- Task goal
Return the records that follow unaltered. Omit every picture.
::: Provided entries :::
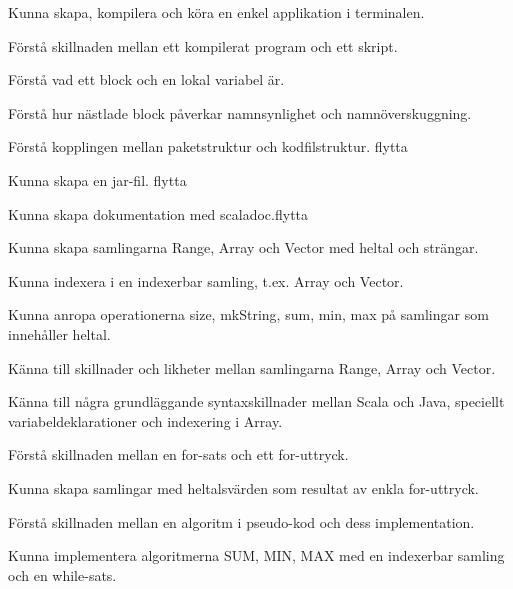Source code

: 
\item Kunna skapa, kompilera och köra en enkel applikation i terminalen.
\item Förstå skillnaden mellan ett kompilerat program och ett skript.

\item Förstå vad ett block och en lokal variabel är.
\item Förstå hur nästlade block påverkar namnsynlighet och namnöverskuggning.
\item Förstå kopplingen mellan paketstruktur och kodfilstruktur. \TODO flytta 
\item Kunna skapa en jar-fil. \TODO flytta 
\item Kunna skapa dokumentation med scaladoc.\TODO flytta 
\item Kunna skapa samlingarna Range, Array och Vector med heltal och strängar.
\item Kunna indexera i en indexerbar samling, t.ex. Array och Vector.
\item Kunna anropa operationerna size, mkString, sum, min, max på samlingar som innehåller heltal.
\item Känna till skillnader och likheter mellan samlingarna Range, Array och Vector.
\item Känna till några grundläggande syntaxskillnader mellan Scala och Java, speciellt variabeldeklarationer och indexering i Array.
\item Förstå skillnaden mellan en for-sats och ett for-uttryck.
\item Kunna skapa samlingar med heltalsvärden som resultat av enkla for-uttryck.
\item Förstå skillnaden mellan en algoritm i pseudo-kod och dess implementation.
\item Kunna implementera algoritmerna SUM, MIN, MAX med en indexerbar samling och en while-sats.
:::
- Task result
Source code

: 
\item Kunna skapa, kompilera och köra en enkel applikation i terminalen.
\item Förstå skillnaden mellan ett kompilerat program och ett skript.

\item Förstå vad ett block och en lokal variabel är.
\item Förstå hur nästlade block påverkar namnsynlighet och namnöverskuggning.
\item Förstå kopplingen mellan paketstruktur och kodfilstruktur. \TODO flytta 
\item Kunna skapa en jar-fil. \TODO flytta 
\item Kunna skapa dokumentation med scaladoc.\TODO flytta 
\item Kunna skapa samlingarna Range, Array och Vector med heltal och strängar.
\item Kunna indexera i en indexerbar samling, t.ex. Array och Vector.
\item Kunna anropa operationerna size, mkString, sum, min, max på samlingar som innehåller heltal.
\item Känna till skillnader och likheter mellan samlingarna Range, Array och Vector.
\item Känna till några grundläggande syntaxskillnader mellan Scala och Java, speciellt variabeldeklarationer och indexering i Array.
\item Förstå skillnaden mellan en for-sats och ett for-uttryck.
\item Kunna skapa samlingar med heltalsvärden som resultat av enkla for-uttryck.
\item Förstå skillnaden mellan en algoritm i pseudo-kod och dess implementation.
\item Kunna implementera algoritmerna SUM, MIN, MAX med en indexerbar samling och en while-sats.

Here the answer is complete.